Problem: Where the string "Roller" occurs in a line of the entries below, copy that line.

Record excerpts:

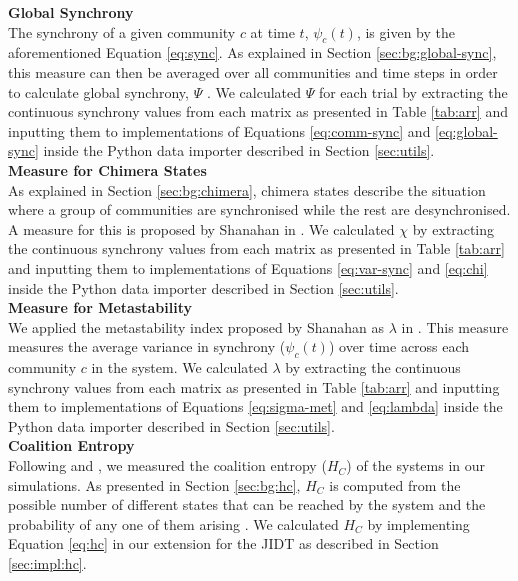 \documentclass[a4paper,11pt]{article}
\begin{document}
\noindent \textbf{Global Synchrony}\\
\noindent The synchrony of a given community $c$ at time $t$, $\psi_c(t)$, is given by the aforementioned Equation \ref{eq:sync}. As explained in Section \ref{sec:bg:global-sync}, this measure can then be averaged over all communities and time steps in order to calculate global synchrony, $\Psi$ \cite{Shanahan2010}. We calculated $\Psi$ for each trial by extracting the continuous synchrony values from each matrix as presented in Table \ref{tab:arr} and inputting them to implementations of Equations \ref{eq:comm-sync} and \ref{eq:global-sync} inside the Python data importer described in Section \ref{sec:utils}.\\

\noindent \textbf{Measure for Chimera States}\\
\noindent As explained in Section \ref{sec:bg:chimera}, chimera states describe the situation where a group of communities are synchronised while the rest are desynchronised. A measure for this is proposed by Shanahan in \cite{Shanahan2010}. We calculated $\chi$ by extracting the continuous synchrony values from each matrix as presented in Table \ref{tab:arr} and inputting them to implementations of Equations \ref{eq:var-sync} and \ref{eq:chi} inside the Python data importer described in Section \ref{sec:utils}.\\

\noindent \textbf{Measure for Metastability}\\
\noindent We applied the metastability index proposed by Shanahan as $\lambda$ in \cite{Shanahan2010}. This measure measures the average variance in synchrony ($\psi_c(t)$) over time across each community $c$ in the system. We calculated $\lambda$ by extracting the continuous synchrony values from each matrix as presented in Table \ref{tab:arr} and inputting them to implementations of Equations \ref{eq:sigma-met} and \ref{eq:lambda} inside the Python data importer described in Section \ref{sec:utils}.\\

\noindent \textbf{Coalition Entropy}\\
\noindent Following \cite{Shanahan2010} and \cite{Bhowmik2013}, we measured the coalition entropy ($H_C$) of the systems in our simulations. As presented in Section \ref{sec:bg:hc}, $H_C$ is computed from the possible number of different states that can be reached by the system and the probability of any one of them arising \cite{Bhowmik2013}. We calculated $H_{C}$ by implementing Equation \ref{eq:hc} in our extension for the JIDT as described in Section \ref{sec:impl:hc}.\\
\end{document}
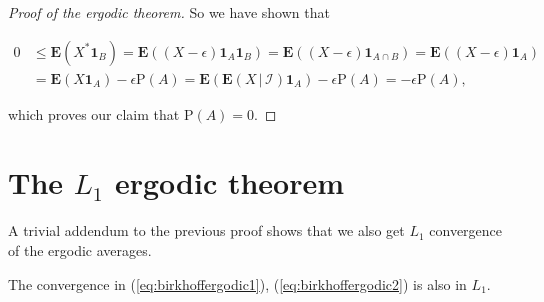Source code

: \begin{proof}[Proof of the ergodic theorem]
\noindent So we have shown that

\begin{align*}
0 &\le \mathbf{E}(X^*\mathbf{1}_B) = \mathbf{E}((X-\epsilon)\mathbf{1}_A \mathbf{1}_B) =
\mathbf{E}((X-\epsilon)\mathbf{1}_{A\cap B} ) = \mathbf{E}((X-\epsilon)\mathbf{1}_A ) \\&=
\mathbf{E}(X\mathbf{1}_A) - \epsilon \mathrm{P}(A)
= \mathbf{E}(\mathbf{E}\left(X\,|\,\mathcal{I}\right)\mathbf{1}_A) - \epsilon \mathrm{P}(A) = -\epsilon \mathrm{P}(A),
\end{align*}

\noindent which proves our claim that $\mathrm{P}(A)=0$.
\end{proof}

\section{The $L_1$ ergodic theorem}
A trivial addendum to the previous proof shows that
we also get $L_1$ convergence of the ergodic
averages.

\begin{thm}
The convergence in (\ref{eq:birkhoffergodic1}),
(\ref{eq:birkhoffergodic2}) is also in $L_1$.
\end{thm}

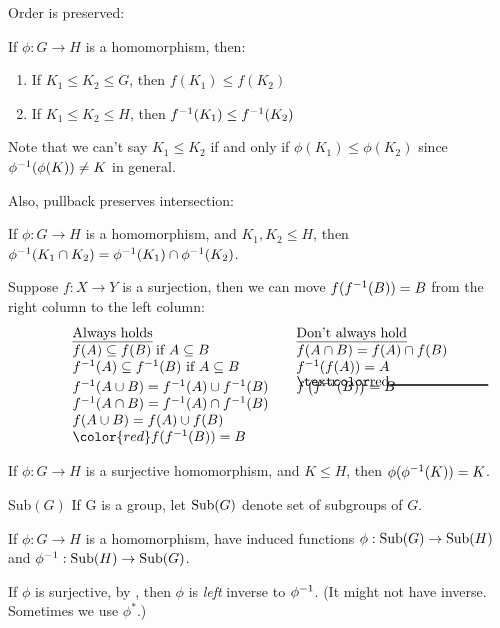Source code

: Order is preserved:
\begin{lemma}
If $\phi:G\to H$ is a homomorphism, then:
\begin{enumerate}[label=(\alph*)]
\item If $K_1\le K_2\le G$, then $f(K_1)\le f(K_2)$
\item If $K_1\le K_2\le H$, then $f^{-1}(K_1)\le f^{-1}(K_2)$
\end{enumerate}
\end{lemma}
Note that we can't say $K_1\le K_2$ if and only if $\phi(K_1)\le \phi(K_2)$ since $\phi^{-1}(\phi(K))\ne K$ in general.

Also, pullback preserves intersection:
\begin{lemma}
If $\phi:G\to H$ is a homomorphism, and $K_1,K_2\le H$, then $\phi^{-1}(K_1\cap K_2)=\phi^{-1}(K_1)\cap \phi^{-1}(K_2)$.
\end{lemma}

Suppose $f:X\to Y$ is a surjection, then we can move $f(f^{-1}(B))=B$ from the right column to the left column:
$$
\begin{array}{lll}
	\text{\underline{Always holds}} && \text{\underline{Don't always hold}}\\
	f(A) \subseteq f(B) \text { if } A \subseteq B && f(A \cap B)=f(A) \cap f(B) \\
	f^{-1}(A) \subseteq f^{-1}(B) \text { if } A \subseteq B && f^{-1}(f(A))=A \\
	f^{-1}(A \cup B)=f^{-1}(A) \cup f^{-1}(B) && \hcancel[red]{f\left(f^{-1}(B)\right)=B} \\
	f^{-1}(A \cap B)=f^{-1}(A) \cap f^{-1}(B) && \\
	f(A \cup B)=f(A) \cup f(B) &&\\
	{\color{red} f(f\inv(B))=B}
	\end{array}
$$

\begin{lemma}
If $\phi:G\to H$ is a surjective homomorphism, and $K\le H$, then $\phi(\phi^{-1}(K))=K$.
\end{lemma}

\begin{notation}{Sub$(G)$}
If G is a group, let \textbf{$\operatorname{Sub}(G)$} denote set of subgroups of $G$.
\end{notation}

If $\phi:G\to H$ is a homomorphism, have induced functions $\phi:\operatorname{Sub}(G)\to \operatorname{Sub}(H)$ and $\phi^{-1}:\operatorname{Sub}(H)\to \operatorname{Sub}(G)$. 

If $\phi$ is surjective, by , then $\phi$ is \textit{left} inverse to $\phi^{-1}$. (It might not have inverse. Sometimes we use $\phi^*$.)

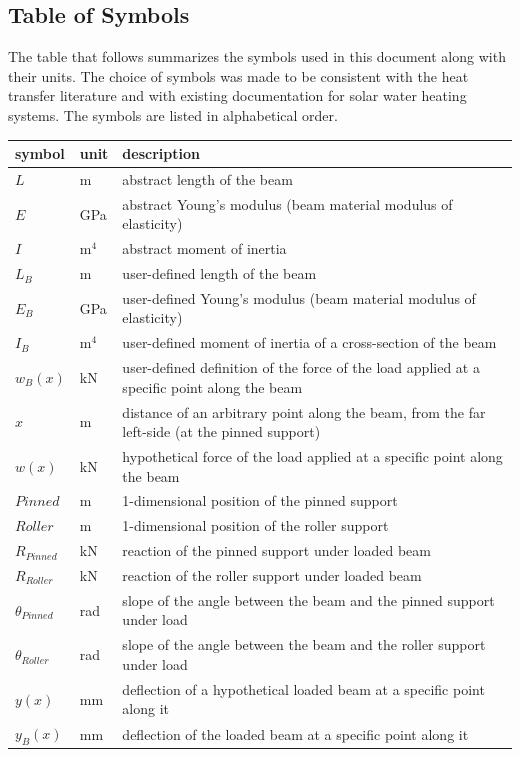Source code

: \documentclass[12pt]{article}
\begin{document}
\subsection{Table of Symbols}

The table that follows summarizes the symbols used in this document along with
their units.  The choice of symbols was made to be consistent with the heat
transfer literature and with existing documentation for solar water heating
systems.  The symbols are listed in alphabetical order.

\renewcommand{\arraystretch}{1.2}
\noindent
\begin{longtable*}{l l p{12cm}}
    \toprule
    \textbf{symbol} & \textbf{unit} & \textbf{description}\\
    \midrule
    \(L\) & \si{\metre} & abstract length of the beam \\
    \(E\) & \si{\giga\pascal} & abstract Young's modulus (beam material modulus of elasticity) \\
    \(I\) & \(\si{\metre{}}^{4}\) & abstract moment of inertia \\
    \(L_{B}\) & \si{\metre} & user-defined length of the beam \\
    \(E_{B}\) & \si{\giga\pascal} & user-defined Young's modulus (beam material modulus of elasticity) \\
    \(I_{B}\) & \(\si{\metre{}}^{4}\) & user-defined moment of inertia of a cross-section of the beam \\
    \(w_B(x)\) & \si{\kilo\newton} & user-defined definition of the force of the load applied at a specific point along the beam \\
    \(x\) & \si{\metre} & distance of an arbitrary point along the beam, from the far left-side (at the pinned support) \\
    \(w(x)\) & \si{\kilo\newton} & hypothetical force of the load applied at a specific point along the beam \\
    \(\mathit{Pinned}\) & \si{\metre} & 1-dimensional position of the pinned support \\
    \(\mathit{Roller}\) & \si{\metre} & 1-dimensional position of the roller support \\
    \(R_{\mathit{Pinned}}\) & \si{\kilo\newton} & reaction of the pinned support under loaded beam \\
    \(R_{\mathit{Roller}}\) & \si{\kilo\newton} & reaction of the roller support under loaded beam \\
    \(\theta{}_{\mathit{Pinned}}\) & \si{\radian} & slope of the angle between the beam and the pinned support under load \\
    \(\theta{}_{\mathit{Roller}}\) & \si{\radian} & slope of the angle between the beam and the roller support under load \\
    \(y(x)\) & \si{\milli\metre} & deflection of a hypothetical loaded beam at a specific point along it \\
    \(y_{B}(x)\) & \si{\milli\metre} & deflection of the loaded beam at a specific point along it \\
    \bottomrule
\end{longtable*}
\end{document}
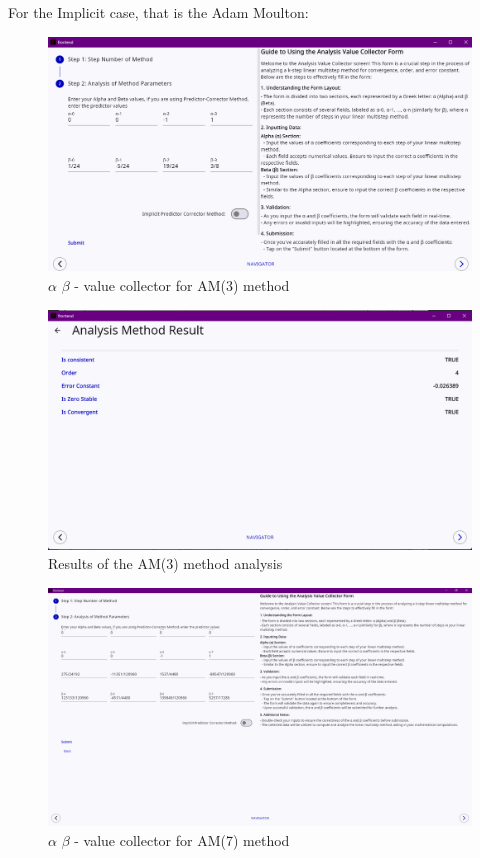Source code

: For the Implicit case, that is the Adam Moulton:

\begin{figure}[htbp]
    \centering
    \includegraphics[width=1\textwidth]{chapters/4/image/am(3)a.png}
    \caption{$\alpha$ $\beta$ - value collector for AM(3) method}
\end{figure}

\begin{figure}[htbp]
    \centering
    \includegraphics[width=1\textwidth]{chapters/4/image/am(3)b.png}
    \caption{Results of the AM(3) method analysis}
\end{figure}

\begin{figure}[htbp]
    \centering
    \includegraphics[width=1\textwidth]{chapters/4/image/am(7)a.png}
    \caption{$\alpha$ $\beta$ - value collector for AM(7) method}
\end{figure}

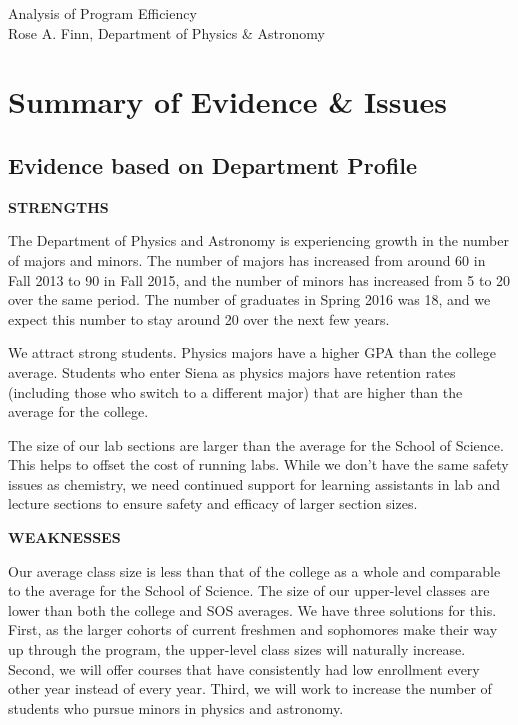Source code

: \documentclass[12pt]{article}
\begin{document}
\begin{center}
{\large
Analysis of Program Efficiency\\ 
 Rose A. Finn, %
Department of Physics \& Astronomy \\ }
\end{center}


\section{Summary of Evidence \& Issues}
\vspace*{-.2in}
\subsection{Evidence based on Department Profile}
{\bf STRENGTHS}

The Department of Physics and Astronomy is experiencing growth in the number of majors and minors.  The number of majors has increased from around 60 in Fall 2013 to 90 in Fall 2015, and the number of minors has increased from 5 to 20 over the same period.  The number of graduates in Spring 2016 was 18, and we expect this number to stay around 20 over the next few years.

We attract strong students.  Physics majors have a higher GPA than the college average. Students who enter Siena as physics majors have retention rates (including those who switch to a different major) that are higher than the average for the college.  

The size of our lab sections are larger than the average for the School of Science.  This helps to offset the cost of running labs.  While we don't have the same safety issues as chemistry, we need continued support for learning assistants in lab and lecture sections to ensure safety and efficacy of larger section sizes.

{\bf WEAKNESSES}

Our average class size is less than that of the college as a whole and comparable to the average for the School of Science.   The size of our upper-level classes are lower than both the college and SOS averages.  We have three solutions for this.  First, as the larger cohorts of current freshmen and sophomores make their way up through the program, the upper-level class sizes will naturally increase.  Second, we will offer courses that have consistently had low enrollment every other year instead of every year.  Third, we will work to increase the number of students who pursue minors in physics and astronomy.  
\end{document}
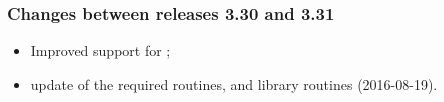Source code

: \documentclass[12pt,twoside]{article}
\newcommand{\compresslist}{%
\setlength{\itemsep}{0ex}}{}
\begin{document}
{\subsubsection{Changes between releases 3.30 and 3.31}
\begin{itemize}\compresslist %
	\item Improved support for ;
	\item update of the required
    routines, and  library
    routines (2016-08-19).
\end{itemize} %
%
}
\end{document}
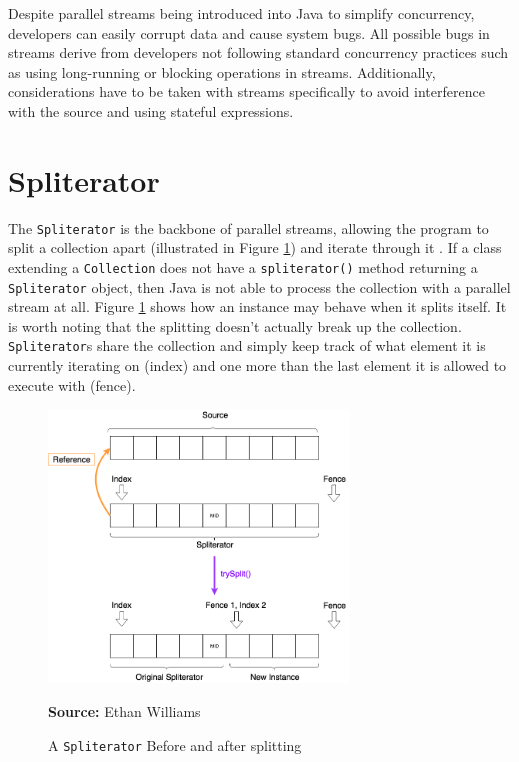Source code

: \documentclass[oneside, 12pt]{article}
\newcommand{\source}[1]{\textbf{Source:} {#1} }
\begin{document}
Despite parallel streams being introduced into Java to simplify concurrency, developers can easily corrupt data and cause system bugs. All possible bugs in streams derive from developers not following standard concurrency practices such as using long-running or blocking operations in streams. Additionally, considerations have to be taken with streams specifically to avoid interference with the source and using stateful expressions.

\section{Spliterator}
The \verb|Spliterator| is the backbone of parallel streams, allowing the program to split a collection apart (illustrated in Figure \ref{fig:split}) and iterate through it \autocite{rapid7_overview}. If a class extending a \verb|Collection| does not have a \verb|spliterator()| method returning a \verb|Spliterator| object, then Java is not able to process the collection with a parallel stream at all. Figure \ref{fig:split} shows how an instance may behave when it splits itself. It is worth noting that the splitting doesn't actually break up the collection. \verb|Spliterator|s share the collection and simply keep track of what element it is currently iterating on (index) and one more than the last element it is allowed to execute with (fence).

\begin{figure}[H]
\centering
\includegraphics[width=8cm]{../images/spliterator.png}
\caption{A {\tt Spliterator} Before and after splitting}
\source{Ethan Williams}
\label{fig:split}
\end{figure}
\end{document}
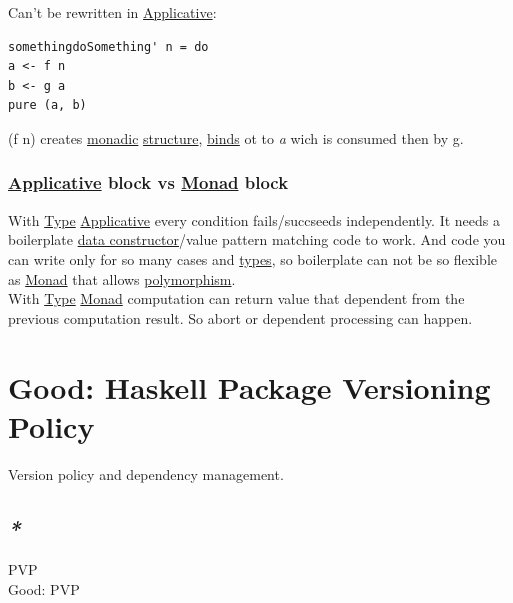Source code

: \documentclass[a4paper,14pt,oneside]{book}
\begin{document}
{Can't be rewritten in \hyperref[org812e4b8]{Applicative}:\\
\begin{verbatim}
somethingdoSomething' n = do
a <- f n
b <- g a
pure (a, b)
\end{verbatim}
(f n) creates \hyperref[orgbea0cab]{monadic} \hyperref[org080800e]{structure}, \hyperref[org414b3ae]{binds} ot to \emph{a} wich is consumed then by g.\\

\subsection{\hyperref[org812e4b8]{Applicative} block vs \hyperref[org90c21ab]{Monad} block}
\label{sec:orgcc13095}

With \hyperref[orga9ca243]{Type} \hyperref[org812e4b8]{Applicative} every condition fails/succseeds independently. It needs a boilerplate \hyperref[orgd64b03a]{data constructor}/value pattern matching code to work. And code you can write only for so many cases and \hyperref[org51532d9]{types}, so boilerplate can not be so flexible as \hyperref[org90c21ab]{Monad} that allows \hyperref[org6d89c11]{polymorphism}.\\
With \hyperref[orga9ca243]{Type} \hyperref[org90c21ab]{Monad} computation can return value that dependent from the previous computation result. So abort or dependent processing can happen.\\

\chapter{\label{orgf27b4b8}Good: Haskell Package Versioning Policy}
\label{sec:org1836726}

Version policy and dependency management.\\

\begin{center}

\end{center}

\section{\emph{*}}
\label{sec:org58241fc}

\label{orgc3233c9}PVP\\
\label{org1b37689}Good: PVP\\

}
\end{document}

Result of this task:
    \(\mathit{Roller}\) & \si{\metre} & 1-dimensional position of the roller support \\
    \(R_{\mathit{Roller}}\) & \si{\kilo\newton} & reaction of the roller support under loaded beam \\
    \(\theta{}_{\mathit{Roller}}\) & \si{\radian} & slope of the angle between the beam and the roller support under load \\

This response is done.